The purpose of SSD is to provide monthly income to disabled Americans who are unable to work for at least 12 months. To qualify for SSD benefits, you must meet certain criteria. If you no longer meet these criteria, you will no longer be entitled to receive SSD benefits. To qualify for SSD benefits, you must have a qualifying condition. A qualifying condition is a disability that prevents you from engaging in substantial gainful activity.

In addition to having a qualifying condition, you must also meet nonmedical requirements to receive SSD benefits. One of these requirements is that you have enough work credits to qualify for the program. To determine how many work credits you have, the Social Security Administration will look at your work history and the amount you have contributed to the Social Security Disability program.
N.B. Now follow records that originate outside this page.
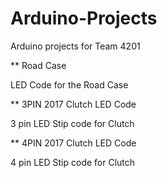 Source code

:# Arduino-Projects
Arduino projects for Team 4201


** Road Case

LED Code for the Road Case


** 3PIN 2017 Clutch LED Code

3 pin LED Stip code for Clutch


** 4PIN 2017 Clutch LED Code

4 pin LED Stip code for Clutch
Common Reasons Why Social Security Disability Benefits Decrease

Your Social Security Disability benefits may decrease over time due to several factors. Some of the most common reasons for a decrease in benefits include:

  • A change in your ability to work
  • A change in your financial circumstances
  • You begin receiving other types of disability benefits
  • You begin receiving retirement benefits

Understanding how life changes may affect your SSD benefits is important for planning your financial future. A Social Security disability lawyer can help you understand how certain changes might impact your SSD benefits.

Changes in Income

You may be able to work and still receive SSD benefits, but the work you do cannot rise to the level of what the Social Security Administration considers substantial gainful employment. The Social Security Administration sets criteria for determining what is considered substantial gainful activity. If you are working and earning more than $1,350.00 per month on average, you generally will not qualify for SSD. Even if your earnings fall below this threshold, the Social Security Administration may find that you are engaging in substantial gainful activity if the work you are doing requires a significant amount of time and skill. If you recover from your disability enough to work the job you previously did, or you are able to do some other type of work, your SSD may decrease or end. If you are able to go back to work part-time or do some work that does not rise to the level that the Social Security Administration considers substantial gainful activity, your SSD benefits may decrease in accordance with what you are earning.
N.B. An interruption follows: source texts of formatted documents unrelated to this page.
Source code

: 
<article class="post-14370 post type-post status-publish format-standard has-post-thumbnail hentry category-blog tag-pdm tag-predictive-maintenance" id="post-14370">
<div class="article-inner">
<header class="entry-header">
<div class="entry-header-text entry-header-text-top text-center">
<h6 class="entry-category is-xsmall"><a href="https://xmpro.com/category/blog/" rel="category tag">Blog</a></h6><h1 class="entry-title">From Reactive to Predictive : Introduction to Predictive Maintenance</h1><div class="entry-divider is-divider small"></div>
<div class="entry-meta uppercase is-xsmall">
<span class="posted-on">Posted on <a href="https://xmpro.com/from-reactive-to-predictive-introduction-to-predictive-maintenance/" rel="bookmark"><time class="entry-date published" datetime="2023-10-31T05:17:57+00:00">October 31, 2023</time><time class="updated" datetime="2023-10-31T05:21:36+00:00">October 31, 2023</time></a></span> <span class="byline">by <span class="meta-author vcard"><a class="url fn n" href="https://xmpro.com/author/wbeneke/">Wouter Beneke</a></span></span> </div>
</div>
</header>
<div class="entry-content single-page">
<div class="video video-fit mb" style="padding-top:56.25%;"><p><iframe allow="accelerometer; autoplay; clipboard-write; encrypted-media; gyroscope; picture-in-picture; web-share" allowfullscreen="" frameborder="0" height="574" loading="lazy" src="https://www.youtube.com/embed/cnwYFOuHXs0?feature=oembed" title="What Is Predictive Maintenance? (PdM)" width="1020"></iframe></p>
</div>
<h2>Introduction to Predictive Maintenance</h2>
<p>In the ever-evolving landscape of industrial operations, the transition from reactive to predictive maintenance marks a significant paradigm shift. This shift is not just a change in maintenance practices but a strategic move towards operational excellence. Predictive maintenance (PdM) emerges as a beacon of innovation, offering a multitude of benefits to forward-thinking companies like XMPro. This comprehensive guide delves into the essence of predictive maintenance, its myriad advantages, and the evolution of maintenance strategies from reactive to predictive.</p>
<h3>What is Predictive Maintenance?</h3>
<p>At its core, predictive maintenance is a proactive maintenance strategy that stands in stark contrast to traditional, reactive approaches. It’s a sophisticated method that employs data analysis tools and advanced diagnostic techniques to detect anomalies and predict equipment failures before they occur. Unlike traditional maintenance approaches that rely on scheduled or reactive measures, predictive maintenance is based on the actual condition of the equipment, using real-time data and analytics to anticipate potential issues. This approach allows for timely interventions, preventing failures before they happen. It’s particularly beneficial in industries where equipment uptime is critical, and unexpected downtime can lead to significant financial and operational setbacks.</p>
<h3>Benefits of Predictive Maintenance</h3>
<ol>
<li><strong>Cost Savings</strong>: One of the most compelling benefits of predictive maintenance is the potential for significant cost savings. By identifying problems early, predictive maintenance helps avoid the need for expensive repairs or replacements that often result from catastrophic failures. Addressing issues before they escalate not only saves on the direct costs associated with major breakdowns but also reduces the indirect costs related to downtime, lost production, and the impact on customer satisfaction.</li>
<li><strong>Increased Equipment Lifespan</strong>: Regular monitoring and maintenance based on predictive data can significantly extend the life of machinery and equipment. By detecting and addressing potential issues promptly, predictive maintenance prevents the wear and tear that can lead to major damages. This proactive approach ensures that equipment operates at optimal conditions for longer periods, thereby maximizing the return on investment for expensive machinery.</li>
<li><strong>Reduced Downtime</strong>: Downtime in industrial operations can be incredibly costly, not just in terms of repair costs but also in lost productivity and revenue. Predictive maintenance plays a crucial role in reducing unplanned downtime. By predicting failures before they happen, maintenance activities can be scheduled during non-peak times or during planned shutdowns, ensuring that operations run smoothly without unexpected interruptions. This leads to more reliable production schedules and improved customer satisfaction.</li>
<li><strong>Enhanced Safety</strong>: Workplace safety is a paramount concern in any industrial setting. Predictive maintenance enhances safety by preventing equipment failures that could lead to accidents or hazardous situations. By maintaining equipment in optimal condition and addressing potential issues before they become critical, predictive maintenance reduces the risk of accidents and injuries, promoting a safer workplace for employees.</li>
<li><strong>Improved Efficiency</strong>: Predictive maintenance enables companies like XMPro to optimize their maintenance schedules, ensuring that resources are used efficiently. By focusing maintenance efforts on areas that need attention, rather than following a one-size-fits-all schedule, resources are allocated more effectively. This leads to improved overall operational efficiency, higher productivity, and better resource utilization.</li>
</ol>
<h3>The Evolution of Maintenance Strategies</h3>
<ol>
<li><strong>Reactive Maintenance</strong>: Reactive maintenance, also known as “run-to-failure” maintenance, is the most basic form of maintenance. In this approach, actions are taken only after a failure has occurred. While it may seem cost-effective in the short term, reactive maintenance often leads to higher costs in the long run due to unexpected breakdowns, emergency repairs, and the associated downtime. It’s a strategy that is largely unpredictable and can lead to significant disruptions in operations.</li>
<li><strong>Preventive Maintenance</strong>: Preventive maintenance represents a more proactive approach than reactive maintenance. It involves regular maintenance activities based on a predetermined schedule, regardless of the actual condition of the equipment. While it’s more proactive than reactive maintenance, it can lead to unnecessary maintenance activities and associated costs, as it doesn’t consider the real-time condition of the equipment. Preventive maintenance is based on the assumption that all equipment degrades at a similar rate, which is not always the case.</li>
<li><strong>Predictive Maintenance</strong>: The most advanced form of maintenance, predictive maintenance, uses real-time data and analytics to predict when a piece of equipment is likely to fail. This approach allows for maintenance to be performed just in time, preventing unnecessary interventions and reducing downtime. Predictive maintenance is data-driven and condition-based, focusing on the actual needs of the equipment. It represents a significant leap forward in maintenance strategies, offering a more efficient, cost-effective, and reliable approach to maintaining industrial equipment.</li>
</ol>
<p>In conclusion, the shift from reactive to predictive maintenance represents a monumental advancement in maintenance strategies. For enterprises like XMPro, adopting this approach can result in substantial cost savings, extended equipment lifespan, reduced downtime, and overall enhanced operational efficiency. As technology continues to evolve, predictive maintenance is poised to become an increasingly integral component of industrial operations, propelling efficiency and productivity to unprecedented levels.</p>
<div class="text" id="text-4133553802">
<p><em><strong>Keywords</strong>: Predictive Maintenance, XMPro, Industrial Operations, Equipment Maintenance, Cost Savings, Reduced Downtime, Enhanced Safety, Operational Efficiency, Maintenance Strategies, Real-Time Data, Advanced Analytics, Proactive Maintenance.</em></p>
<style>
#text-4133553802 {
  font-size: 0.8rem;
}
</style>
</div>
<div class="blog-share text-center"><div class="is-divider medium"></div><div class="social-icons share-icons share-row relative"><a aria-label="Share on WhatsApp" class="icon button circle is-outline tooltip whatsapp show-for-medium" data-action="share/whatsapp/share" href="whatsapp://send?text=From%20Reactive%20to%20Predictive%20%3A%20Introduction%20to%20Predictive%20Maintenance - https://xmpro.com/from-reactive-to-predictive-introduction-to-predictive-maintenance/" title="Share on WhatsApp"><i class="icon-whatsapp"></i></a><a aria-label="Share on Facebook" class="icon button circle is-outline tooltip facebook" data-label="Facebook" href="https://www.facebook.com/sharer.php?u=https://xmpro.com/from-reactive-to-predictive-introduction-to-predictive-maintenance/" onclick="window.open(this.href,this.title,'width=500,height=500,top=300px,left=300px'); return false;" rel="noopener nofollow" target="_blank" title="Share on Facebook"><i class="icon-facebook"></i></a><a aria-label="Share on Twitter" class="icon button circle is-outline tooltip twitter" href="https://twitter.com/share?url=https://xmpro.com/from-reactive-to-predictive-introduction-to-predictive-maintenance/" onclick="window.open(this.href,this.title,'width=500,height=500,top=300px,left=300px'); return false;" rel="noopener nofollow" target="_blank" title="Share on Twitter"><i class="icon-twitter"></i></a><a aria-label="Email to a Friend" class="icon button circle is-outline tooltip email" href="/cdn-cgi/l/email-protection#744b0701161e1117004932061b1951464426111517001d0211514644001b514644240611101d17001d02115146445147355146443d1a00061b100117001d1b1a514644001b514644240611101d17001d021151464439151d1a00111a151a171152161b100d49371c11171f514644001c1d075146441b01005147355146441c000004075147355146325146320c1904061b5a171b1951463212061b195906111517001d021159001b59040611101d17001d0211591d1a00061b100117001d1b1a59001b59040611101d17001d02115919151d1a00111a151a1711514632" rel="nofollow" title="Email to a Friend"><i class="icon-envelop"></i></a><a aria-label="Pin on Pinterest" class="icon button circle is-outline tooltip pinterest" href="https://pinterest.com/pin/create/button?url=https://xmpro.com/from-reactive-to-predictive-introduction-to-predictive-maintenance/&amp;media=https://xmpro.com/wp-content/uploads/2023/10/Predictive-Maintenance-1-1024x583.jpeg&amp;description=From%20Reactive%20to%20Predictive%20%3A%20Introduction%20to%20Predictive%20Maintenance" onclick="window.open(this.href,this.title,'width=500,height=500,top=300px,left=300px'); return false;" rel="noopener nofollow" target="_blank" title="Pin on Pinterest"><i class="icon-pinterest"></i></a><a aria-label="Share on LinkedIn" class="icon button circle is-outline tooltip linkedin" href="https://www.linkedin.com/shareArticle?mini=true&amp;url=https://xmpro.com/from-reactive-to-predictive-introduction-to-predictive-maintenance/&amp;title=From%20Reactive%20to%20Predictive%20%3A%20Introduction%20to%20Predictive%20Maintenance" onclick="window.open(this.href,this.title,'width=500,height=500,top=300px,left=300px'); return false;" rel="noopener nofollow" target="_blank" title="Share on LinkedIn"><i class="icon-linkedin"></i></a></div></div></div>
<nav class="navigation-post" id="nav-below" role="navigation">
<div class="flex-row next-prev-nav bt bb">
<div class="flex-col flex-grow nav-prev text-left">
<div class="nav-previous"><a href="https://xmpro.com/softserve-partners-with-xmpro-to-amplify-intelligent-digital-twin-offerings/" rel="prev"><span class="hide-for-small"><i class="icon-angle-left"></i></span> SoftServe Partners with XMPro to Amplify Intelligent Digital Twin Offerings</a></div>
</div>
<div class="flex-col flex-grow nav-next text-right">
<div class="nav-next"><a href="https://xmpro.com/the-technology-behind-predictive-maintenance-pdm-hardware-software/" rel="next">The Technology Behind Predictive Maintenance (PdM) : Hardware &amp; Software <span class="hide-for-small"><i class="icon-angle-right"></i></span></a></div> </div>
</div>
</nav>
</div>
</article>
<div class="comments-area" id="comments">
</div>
Changes in Financial Circumstances

Changes in your financial circumstances other than going to work may also affect your SSD benefits, particularly if you receive SSI or Supplemental Security Income. Supplemental Security Income (SSI) is a needs-based program that is dependent on how much income and assets you have. Your SSD benefits may also decrease if a spouse or other family member becomes disabled and starts receiving SSD or another type of disability benefit. In addition, if family income changes because a child begins receiving SSI, the amount of SSD benefits may change.

Receiving Other Types of Benefits

Receiving other types of benefits, such as workers’ compensation or an injury settlement, can impact disability benefits. If you begin receiving a new type of benefit, the Social Security Administration will review your SSD benefits. The Social Security Administration will also review your benefit payment amounts three times per year to determine if any adjustments should be made.
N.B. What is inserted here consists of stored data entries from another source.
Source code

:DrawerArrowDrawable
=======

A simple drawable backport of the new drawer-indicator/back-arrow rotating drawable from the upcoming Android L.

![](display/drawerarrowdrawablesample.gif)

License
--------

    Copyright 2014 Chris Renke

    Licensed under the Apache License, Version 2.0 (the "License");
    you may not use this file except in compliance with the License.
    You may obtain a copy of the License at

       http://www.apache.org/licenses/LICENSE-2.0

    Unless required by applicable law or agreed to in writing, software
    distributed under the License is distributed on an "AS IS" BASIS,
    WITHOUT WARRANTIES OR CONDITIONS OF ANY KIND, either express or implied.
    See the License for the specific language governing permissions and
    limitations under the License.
Receiving Retirement Benefits

Retirement benefits will also affect your SSD benefits. If you begin receiving retirement benefits from an employer, the amount you receive for SSD benefits will be re-evaluated. You will begin receiving Social Security retirement benefits once you reach age 65 – 67, depending on your date of birth. At this point, your SSD benefits will end and become Social Security. When your SSD benefits convert to Social Security, you will typically still receive the full amount of benefits.  

How Long Will Social Security Disability Benefits Last?

Your Social Security Disability benefits may last until age 65-67 when they are converted to Social Security retirement benefits. In some cases, however, your benefits may end sooner. There are three main reasons that SSD benefits end before retirement age. These include:

  • Improvement of the disability
  • Return to work
  • Incarceration

Social Security will review SSD benefits on a regular basis. Typically, benefits are reviewed every 18 months, 3 years, or 7 years. If the Social Security Administration determines at one of these reviews that your condition has improved enough to no longer be considered a qualifying disability, your benefits may end.

If you are receiving SSD benefits, and you decide to go back to work, your benefits may end. If you are able to make a substantial enough income, you will no longer be able to receive SSD benefits. In some cases, you may be allowed to go back to work for up to nine months before your SSD benefits are revoked. This will give you the opportunity to see if going back to work for the long term is realistic.

Finally, SSD benefits will end if you become incarcerated. A stop of SSD benefits for incarceration is not permanent, however. If you are later released, your SSD benefits can be reinstated at that time. If you have questions about changes to your Social Security disability benefits or need help applying, a Social Security disability lawyer can help guide you through the process.